Exercise description: Start at the line in the entries below that contains "When following design", stop at the line that contains "## An example", and output exactly the lines in that span, both ends included.

◆ ◆ ◆ ◆ ◆

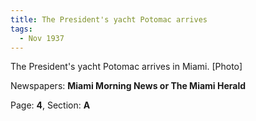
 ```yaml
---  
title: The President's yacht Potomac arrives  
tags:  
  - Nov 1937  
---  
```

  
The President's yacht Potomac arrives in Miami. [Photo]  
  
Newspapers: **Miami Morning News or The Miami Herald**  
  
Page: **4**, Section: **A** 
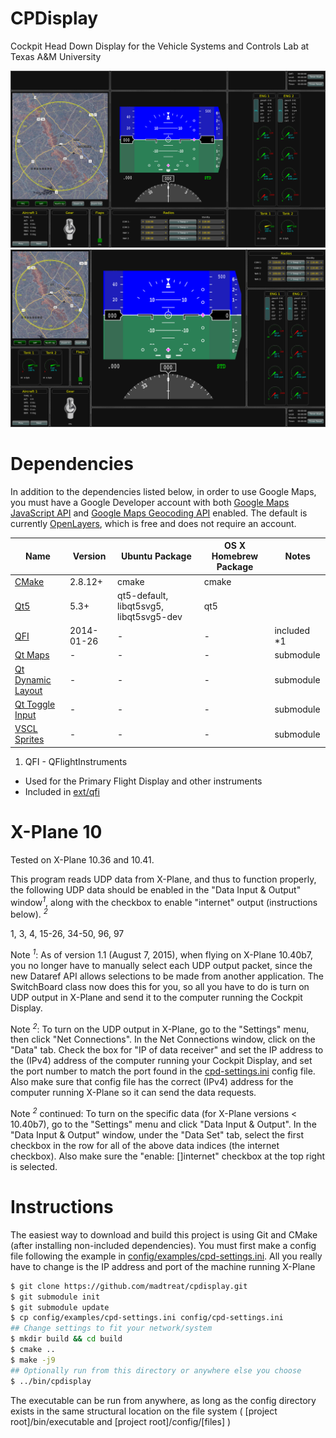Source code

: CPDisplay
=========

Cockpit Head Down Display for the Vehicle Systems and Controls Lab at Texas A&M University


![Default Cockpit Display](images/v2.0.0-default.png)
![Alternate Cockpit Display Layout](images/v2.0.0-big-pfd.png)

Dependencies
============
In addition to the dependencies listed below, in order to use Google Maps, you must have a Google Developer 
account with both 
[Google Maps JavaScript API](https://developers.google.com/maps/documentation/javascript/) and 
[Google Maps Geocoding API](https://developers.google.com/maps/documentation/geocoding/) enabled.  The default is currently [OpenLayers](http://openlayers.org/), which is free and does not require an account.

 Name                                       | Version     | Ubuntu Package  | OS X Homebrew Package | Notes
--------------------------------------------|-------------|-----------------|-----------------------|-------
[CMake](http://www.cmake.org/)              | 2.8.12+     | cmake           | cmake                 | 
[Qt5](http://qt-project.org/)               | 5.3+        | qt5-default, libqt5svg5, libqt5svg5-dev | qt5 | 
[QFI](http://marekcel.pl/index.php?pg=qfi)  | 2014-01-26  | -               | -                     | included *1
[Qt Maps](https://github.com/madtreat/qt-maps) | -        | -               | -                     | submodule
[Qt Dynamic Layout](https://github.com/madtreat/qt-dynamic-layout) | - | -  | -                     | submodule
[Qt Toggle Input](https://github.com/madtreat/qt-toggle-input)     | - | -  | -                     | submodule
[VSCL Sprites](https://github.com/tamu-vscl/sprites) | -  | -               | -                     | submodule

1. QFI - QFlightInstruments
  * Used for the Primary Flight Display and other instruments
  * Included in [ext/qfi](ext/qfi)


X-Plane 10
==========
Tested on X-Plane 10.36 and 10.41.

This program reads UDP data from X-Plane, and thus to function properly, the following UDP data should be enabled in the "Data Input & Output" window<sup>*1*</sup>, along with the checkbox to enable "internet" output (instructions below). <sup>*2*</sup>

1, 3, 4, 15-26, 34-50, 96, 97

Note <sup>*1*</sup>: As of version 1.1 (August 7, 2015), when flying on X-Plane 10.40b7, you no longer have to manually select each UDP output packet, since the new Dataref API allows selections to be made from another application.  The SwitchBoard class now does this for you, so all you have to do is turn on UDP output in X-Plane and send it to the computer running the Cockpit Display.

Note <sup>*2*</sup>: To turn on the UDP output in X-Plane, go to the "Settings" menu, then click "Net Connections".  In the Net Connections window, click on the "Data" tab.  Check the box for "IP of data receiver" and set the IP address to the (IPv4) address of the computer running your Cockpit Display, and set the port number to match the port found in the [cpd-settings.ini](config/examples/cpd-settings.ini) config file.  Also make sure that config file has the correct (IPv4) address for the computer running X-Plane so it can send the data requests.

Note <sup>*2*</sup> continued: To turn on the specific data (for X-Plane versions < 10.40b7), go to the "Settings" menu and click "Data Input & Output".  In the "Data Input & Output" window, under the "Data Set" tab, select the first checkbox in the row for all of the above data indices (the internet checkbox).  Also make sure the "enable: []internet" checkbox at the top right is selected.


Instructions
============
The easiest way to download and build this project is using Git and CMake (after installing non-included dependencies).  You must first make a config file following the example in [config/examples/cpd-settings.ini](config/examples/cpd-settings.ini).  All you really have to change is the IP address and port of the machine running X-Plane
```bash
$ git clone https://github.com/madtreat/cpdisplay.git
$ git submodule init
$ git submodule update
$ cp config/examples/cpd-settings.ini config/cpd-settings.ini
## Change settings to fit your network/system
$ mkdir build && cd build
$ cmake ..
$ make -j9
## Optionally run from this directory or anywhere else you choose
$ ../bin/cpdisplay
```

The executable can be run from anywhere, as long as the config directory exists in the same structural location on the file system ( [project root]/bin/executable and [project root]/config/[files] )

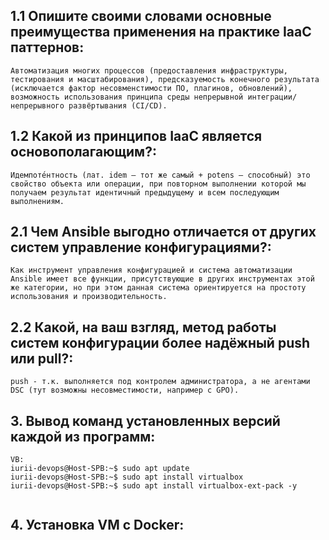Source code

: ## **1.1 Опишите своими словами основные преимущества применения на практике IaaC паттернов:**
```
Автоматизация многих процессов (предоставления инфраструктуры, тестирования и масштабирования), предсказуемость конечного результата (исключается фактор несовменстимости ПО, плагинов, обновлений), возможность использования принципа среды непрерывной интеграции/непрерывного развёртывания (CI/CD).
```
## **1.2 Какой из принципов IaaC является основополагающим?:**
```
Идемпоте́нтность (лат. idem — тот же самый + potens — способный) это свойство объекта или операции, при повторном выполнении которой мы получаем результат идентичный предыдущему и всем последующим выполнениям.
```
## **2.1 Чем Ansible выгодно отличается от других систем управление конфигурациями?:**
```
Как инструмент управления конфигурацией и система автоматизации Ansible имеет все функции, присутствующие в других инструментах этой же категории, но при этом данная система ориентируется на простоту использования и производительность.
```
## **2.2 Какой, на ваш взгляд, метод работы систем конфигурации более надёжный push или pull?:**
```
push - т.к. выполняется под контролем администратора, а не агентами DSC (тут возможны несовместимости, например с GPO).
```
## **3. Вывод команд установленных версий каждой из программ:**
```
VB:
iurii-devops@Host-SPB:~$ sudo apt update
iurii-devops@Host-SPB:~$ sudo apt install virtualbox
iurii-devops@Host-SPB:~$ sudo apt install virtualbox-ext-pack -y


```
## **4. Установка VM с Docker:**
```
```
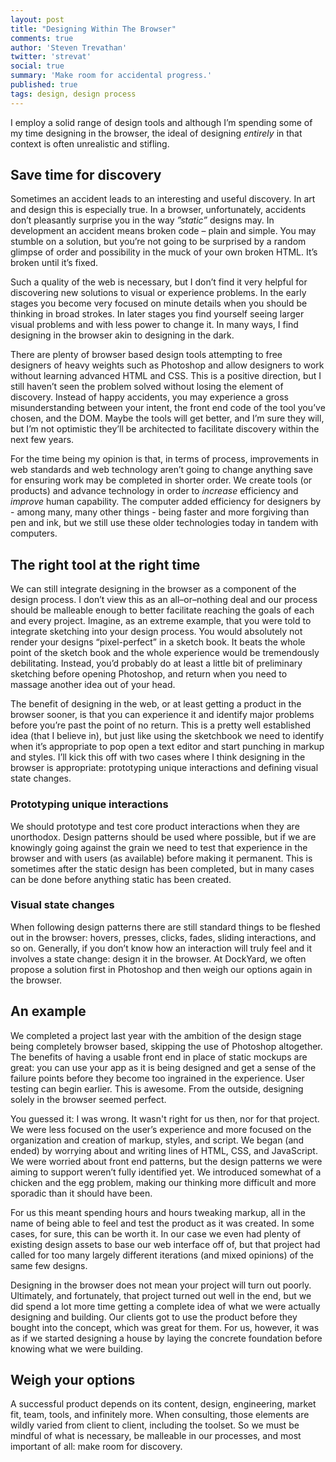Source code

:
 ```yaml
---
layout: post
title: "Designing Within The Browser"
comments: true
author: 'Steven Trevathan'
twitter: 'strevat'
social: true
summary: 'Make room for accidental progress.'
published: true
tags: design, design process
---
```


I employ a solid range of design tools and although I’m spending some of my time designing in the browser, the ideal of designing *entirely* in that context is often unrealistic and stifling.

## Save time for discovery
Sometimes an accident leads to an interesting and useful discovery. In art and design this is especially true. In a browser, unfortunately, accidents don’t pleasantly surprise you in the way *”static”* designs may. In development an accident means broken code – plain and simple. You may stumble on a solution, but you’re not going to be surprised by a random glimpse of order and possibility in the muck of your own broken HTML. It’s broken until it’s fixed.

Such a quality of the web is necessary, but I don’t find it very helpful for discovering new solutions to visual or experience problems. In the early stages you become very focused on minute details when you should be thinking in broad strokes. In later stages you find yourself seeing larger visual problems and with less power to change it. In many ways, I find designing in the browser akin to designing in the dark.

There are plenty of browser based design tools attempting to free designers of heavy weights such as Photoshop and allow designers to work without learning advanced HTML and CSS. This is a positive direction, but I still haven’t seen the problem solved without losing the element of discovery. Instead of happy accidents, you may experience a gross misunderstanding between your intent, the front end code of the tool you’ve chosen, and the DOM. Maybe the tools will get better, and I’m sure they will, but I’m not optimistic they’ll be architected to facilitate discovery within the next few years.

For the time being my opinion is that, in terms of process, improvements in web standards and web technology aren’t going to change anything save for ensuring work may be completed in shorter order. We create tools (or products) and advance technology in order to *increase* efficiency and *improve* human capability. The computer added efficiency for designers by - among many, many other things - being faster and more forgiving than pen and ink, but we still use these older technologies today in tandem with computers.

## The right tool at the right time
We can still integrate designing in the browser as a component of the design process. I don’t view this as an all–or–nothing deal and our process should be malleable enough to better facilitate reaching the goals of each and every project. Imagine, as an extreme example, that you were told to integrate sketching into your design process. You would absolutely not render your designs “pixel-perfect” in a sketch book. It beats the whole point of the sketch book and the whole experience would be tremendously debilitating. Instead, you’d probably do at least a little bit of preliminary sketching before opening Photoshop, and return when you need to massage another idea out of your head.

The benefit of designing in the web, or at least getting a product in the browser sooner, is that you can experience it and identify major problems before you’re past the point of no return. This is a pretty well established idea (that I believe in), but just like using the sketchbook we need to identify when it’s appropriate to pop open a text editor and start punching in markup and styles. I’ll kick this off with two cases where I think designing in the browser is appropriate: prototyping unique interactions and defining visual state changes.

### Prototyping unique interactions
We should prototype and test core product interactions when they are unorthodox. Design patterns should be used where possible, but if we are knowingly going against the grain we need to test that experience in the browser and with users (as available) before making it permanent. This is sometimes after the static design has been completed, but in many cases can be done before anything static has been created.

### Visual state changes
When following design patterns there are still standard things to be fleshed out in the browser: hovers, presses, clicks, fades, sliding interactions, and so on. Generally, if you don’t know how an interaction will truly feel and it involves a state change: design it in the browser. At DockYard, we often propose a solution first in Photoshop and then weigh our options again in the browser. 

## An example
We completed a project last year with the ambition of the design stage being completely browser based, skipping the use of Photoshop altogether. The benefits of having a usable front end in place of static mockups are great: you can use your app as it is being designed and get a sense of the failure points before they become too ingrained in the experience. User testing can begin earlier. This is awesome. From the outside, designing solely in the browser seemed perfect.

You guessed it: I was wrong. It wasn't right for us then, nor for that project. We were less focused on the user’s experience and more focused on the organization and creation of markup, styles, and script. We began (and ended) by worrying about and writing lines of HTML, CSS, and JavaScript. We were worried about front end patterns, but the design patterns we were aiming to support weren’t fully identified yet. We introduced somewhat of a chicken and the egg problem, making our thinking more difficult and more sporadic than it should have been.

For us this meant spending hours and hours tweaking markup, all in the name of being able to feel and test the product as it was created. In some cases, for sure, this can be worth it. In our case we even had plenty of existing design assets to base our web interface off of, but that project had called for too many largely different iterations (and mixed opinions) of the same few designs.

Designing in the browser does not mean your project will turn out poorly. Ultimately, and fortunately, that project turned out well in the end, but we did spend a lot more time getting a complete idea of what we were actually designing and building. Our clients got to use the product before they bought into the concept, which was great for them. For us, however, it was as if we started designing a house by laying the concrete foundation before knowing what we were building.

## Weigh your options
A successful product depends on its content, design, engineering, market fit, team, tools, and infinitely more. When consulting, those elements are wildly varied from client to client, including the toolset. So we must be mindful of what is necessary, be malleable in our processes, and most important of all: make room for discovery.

◆ ◆ ◆ ◆ ◆

Expected answer:
When following design patterns there are still standard things to be fleshed out in the browser: hovers, presses, clicks, fades, sliding interactions, and so on. Generally, if you don’t know how an interaction will truly feel and it involves a state change: design it in the browser. At DockYard, we often propose a solution first in Photoshop and then weigh our options again in the browser. 

## An example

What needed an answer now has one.